Python API Reference¶
PyForge CLI v1.0.9 provides a comprehensive Python API for programmatic access to all conversion functionality, including specialized support for Databricks environments.
Core Classes¶
BaseConverter¶
The foundation class for all format converters.
from pyforge_cli.converters.base import BaseConverter
from pathlib import Path
from typing import Any, Dict, Optional
class BaseConverter(ABC):
    """Abstract base class for all format converters."""
    def __init__(self):
        self.supported_inputs: set = set()
        self.supported_outputs: set = set()
    def convert(self, input_path: Path, output_path: Path, **options: Any) -> bool:
        """Convert input file to output format."""
        pass
    def validate_input(self, input_path: Path) -> bool:
        """Validate if input file can be processed."""
        pass
    def get_output_extension(self, output_format: str) -> str:
        """Get appropriate file extension for output format."""
        pass
    def get_metadata(self, input_path: Path) -> Optional[Dict[str, Any]]:
        """Extract metadata from input file."""
        pass
ConverterRegistry¶
Manages and provides access to all registered converters.

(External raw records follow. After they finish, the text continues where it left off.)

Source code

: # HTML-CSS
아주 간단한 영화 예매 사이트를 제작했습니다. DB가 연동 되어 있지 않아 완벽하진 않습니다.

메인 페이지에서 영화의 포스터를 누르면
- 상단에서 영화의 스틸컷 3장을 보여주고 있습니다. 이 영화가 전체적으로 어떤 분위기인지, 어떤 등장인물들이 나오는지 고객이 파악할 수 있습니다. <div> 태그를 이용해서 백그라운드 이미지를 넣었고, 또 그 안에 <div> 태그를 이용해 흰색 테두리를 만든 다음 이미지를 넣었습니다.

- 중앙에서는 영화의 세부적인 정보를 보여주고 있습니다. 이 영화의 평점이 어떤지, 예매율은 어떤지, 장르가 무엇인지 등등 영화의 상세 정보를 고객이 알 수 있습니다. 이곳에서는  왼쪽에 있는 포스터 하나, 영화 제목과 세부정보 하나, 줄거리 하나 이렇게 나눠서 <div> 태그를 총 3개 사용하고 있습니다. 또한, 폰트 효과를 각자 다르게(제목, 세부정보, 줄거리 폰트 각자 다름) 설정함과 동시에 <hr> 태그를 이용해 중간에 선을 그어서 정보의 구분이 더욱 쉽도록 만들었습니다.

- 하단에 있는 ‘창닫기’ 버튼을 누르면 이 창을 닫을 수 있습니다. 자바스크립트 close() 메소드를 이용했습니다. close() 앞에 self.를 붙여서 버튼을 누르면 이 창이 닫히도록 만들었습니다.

from pyforge_cli.plugins.registry import ConverterRegistry
from pathlib import Path
from typing import Optional
class ConverterRegistry:
    """Registry for managing format converters."""
    def register(self, name: str, converter_class: Type[BaseConverter]) -> None:
        """Register a converter class."""
        pass
    def get_converter(self, input_path: Path) -> Optional[BaseConverter]:
        """Get appropriate converter for input file."""
        pass
    def list_converters(self) -> Dict[str, Type[BaseConverter]]:
        """List all registered converters."""
        pass
Database Backend API¶
DatabaseBackend¶
Abstract base class for database connection backends.
from pyforge_cli.backends.base import DatabaseBackend
from typing import List
import pandas as pd
class DatabaseBackend(ABC):
    """Abstract base class for database connection backends."""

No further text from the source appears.